White Coopering was one of the areas where true
Coopering overlapped with more general Woodworking. Whilst
a Woodworker
would not be able to make a tight barrel, he might well be able to make
one
of the simpler coopered items, such as a Wooden Tankard or Wooden
Bucket, particularly if he used pitch to seal leaks. It's important to
remember that in the days when village
communities
were small and widely-separated and roads were bad, a local man who
could turn his hand to a
wide variety of tasks was more highly-regarded than a specialist who
could perform only one task, however perfectly. Wooden
Tankards
are a good example of this. They
were never really produced on a commercial scale but were made for
practice and pocket money by cooper's apprentices and as a
'spare time' occupation by ship's carpenters using off-cuts of
wood to earn a little exra
money. These old-time wooden tankards were often lined with pitch to
stop leaks (Wood shrinks as it dries. Barrels need to be filled with
water when not full of beer, or they'd fall apart. Similarly, Buckets
used to be left down the well so that they would stay damp and tight.
It's not really practical to keep tankards wet, so they were
lined
with pitch instead.) If one of these pitch-lined tankards
started
to leak, it could usually be fixed by filling it with very hot water -
this would partly re-melt the pitch and re-seal the leak.
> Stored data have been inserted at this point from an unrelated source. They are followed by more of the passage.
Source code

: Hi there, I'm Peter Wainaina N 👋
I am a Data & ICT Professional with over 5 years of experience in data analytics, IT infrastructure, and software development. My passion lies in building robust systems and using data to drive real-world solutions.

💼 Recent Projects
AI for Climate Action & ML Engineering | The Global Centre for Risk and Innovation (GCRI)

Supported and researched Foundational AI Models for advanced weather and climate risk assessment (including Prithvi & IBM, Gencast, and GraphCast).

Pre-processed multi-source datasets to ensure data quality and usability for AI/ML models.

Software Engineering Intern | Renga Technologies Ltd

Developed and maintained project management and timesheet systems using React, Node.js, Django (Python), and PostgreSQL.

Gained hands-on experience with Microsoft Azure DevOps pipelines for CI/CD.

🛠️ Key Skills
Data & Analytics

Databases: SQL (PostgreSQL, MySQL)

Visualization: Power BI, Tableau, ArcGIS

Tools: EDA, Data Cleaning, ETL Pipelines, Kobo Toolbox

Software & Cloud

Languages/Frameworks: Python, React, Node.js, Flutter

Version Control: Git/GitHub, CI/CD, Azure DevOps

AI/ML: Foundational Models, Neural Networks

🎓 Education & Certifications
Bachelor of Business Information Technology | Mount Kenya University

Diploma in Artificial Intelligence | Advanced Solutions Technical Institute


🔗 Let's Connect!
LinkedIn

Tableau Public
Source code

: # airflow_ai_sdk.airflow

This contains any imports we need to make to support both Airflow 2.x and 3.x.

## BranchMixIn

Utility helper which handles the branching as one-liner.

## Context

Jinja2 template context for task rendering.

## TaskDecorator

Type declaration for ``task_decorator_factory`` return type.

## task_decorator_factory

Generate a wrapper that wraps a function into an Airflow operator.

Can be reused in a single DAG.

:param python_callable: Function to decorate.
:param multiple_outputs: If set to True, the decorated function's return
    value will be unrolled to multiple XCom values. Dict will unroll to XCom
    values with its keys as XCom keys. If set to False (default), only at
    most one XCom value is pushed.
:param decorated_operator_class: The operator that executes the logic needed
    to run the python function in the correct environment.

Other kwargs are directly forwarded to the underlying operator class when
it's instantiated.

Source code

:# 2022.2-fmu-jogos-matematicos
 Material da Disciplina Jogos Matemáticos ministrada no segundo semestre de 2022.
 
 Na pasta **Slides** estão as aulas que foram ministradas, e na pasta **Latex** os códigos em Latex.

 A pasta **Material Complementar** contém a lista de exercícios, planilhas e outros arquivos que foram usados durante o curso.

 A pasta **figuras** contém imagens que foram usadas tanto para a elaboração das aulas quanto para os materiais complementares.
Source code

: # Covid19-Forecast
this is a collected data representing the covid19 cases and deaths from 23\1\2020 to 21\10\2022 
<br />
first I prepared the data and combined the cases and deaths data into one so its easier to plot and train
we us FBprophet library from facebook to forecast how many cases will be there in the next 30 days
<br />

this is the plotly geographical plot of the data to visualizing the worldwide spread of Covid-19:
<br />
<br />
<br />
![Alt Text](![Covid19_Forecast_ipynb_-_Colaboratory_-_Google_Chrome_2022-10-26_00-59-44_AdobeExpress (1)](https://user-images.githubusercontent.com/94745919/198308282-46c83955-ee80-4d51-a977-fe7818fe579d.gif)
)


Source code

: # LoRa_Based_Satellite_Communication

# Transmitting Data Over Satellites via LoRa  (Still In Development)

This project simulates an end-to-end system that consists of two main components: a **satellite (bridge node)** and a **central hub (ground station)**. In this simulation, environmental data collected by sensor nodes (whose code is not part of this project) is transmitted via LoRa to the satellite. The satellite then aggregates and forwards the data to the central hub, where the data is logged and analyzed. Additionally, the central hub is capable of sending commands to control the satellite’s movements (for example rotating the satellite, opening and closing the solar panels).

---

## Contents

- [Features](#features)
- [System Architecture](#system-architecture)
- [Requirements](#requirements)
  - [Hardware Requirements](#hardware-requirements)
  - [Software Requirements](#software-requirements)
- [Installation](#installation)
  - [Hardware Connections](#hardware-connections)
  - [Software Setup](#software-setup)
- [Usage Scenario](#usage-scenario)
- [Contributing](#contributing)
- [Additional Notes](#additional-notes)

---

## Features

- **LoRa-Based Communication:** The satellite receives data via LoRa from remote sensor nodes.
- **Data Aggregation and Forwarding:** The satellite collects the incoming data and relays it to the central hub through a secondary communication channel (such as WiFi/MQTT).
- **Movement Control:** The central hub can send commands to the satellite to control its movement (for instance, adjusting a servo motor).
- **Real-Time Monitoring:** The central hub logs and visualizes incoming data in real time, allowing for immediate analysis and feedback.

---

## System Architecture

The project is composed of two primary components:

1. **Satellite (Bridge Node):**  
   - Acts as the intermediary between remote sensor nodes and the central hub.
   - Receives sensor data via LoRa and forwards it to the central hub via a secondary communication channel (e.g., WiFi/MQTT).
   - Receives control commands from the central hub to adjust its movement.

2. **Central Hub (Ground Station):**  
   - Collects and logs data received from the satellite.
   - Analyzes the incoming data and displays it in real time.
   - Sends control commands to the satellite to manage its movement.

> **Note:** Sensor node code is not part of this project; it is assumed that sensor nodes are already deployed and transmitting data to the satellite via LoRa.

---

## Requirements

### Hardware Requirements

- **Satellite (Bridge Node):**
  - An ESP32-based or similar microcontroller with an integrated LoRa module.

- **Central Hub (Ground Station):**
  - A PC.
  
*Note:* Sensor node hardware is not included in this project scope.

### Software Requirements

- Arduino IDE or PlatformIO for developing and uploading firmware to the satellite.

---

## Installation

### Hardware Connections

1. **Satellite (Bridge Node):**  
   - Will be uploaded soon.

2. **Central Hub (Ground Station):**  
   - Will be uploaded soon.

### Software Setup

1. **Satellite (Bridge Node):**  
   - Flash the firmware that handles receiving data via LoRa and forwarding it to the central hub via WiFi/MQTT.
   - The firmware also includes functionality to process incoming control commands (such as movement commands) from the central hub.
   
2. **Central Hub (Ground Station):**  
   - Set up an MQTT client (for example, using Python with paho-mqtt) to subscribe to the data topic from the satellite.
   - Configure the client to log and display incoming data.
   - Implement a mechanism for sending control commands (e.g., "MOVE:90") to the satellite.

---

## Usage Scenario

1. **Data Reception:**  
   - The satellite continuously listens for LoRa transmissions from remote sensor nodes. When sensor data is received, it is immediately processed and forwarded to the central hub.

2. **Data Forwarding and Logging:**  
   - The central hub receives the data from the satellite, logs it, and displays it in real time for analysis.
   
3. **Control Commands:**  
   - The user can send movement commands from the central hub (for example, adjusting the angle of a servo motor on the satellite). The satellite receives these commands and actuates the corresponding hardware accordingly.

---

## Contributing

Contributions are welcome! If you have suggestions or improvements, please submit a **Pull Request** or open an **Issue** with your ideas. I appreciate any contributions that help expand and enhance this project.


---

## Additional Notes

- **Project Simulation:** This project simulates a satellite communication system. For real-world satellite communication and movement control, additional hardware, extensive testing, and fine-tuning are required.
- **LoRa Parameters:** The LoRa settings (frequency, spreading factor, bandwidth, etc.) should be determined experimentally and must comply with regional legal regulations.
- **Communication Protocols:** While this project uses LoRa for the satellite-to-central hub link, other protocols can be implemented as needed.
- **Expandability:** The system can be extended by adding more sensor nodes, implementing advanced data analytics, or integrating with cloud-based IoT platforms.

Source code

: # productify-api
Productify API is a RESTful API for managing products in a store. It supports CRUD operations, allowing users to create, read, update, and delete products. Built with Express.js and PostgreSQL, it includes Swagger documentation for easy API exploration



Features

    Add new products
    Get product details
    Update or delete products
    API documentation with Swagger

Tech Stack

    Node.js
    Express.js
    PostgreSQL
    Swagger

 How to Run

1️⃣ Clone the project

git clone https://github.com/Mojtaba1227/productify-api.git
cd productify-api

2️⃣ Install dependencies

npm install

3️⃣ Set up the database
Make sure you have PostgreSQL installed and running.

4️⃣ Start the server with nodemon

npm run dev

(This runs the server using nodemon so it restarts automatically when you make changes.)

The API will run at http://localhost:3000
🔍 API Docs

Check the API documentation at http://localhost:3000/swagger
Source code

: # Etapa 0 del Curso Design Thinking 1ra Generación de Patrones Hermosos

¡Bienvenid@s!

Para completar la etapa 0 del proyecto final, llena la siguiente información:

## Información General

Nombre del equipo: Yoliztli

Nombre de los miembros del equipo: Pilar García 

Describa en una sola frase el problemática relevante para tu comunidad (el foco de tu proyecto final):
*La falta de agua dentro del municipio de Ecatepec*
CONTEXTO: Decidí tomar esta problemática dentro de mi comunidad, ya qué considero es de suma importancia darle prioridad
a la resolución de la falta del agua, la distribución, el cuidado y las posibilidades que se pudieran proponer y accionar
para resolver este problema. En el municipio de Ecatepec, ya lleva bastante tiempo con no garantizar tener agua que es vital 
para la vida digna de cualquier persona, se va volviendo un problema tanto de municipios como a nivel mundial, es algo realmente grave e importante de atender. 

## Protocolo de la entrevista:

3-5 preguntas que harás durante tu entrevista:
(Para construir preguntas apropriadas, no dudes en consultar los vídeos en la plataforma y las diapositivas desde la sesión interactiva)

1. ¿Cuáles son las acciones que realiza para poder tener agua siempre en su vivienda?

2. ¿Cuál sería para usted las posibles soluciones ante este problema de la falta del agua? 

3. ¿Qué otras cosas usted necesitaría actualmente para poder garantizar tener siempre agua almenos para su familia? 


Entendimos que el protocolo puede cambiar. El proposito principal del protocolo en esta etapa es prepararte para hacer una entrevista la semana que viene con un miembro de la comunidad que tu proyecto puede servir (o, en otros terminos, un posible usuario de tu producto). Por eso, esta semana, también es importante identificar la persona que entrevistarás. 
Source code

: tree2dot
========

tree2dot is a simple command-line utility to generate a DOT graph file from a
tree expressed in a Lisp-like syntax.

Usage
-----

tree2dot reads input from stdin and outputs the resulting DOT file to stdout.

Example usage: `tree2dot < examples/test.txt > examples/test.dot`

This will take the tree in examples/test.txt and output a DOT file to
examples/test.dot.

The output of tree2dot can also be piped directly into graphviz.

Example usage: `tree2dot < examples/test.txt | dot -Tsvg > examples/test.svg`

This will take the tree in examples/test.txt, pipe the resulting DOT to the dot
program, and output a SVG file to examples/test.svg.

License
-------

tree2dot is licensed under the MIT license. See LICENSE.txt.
The other
traditional way of sealing leaks is to ram dry straw or reed into the
leaky joint, so that when the bucket is filled, the straw will
swell and stop the leak.
Barrels were generally utilitarian objects of no
great
beauty, but some barrels would be used in more genteel surroundings
(such as dining halls or officer's messes, and these might
be bound
with brass or copper hoops (so they could be polished, although
gunpowder barrels were hooped with copper as a safety measure)
and the heads
(tops and bottoms) would be carved with the owner's coat-of-arms or
regimental device. Tankards were even more unlovely, being made of
scraps of offcuts and intended for the use of the poorest classes of
people (anyone with pretentions to gentility would use a pewter tankard
or something similar). The exceptions to this rule were when a cooper
made a tankard for himself (he would want the tankard to advertise his
skills) and when a tankard was made as a gift or presentation item. In
such cases the tankards were polished and hooped with brass or
copper.
With the advent of cheap steel containers from the end of the
nineteenth century, the craft of coopering went into decline
and
was virtually defuct by the nineteen-fifties. It now only survives in
a few specialised niches. Whiskey for example
improves when kept in oak casks, and some traditional breweries still
keep beer in oak barrels. It seems likely that this will always
require skilled coopers, since no machine has yet been developed that
can make a wooden barrel so perfectly that it can hold liquids.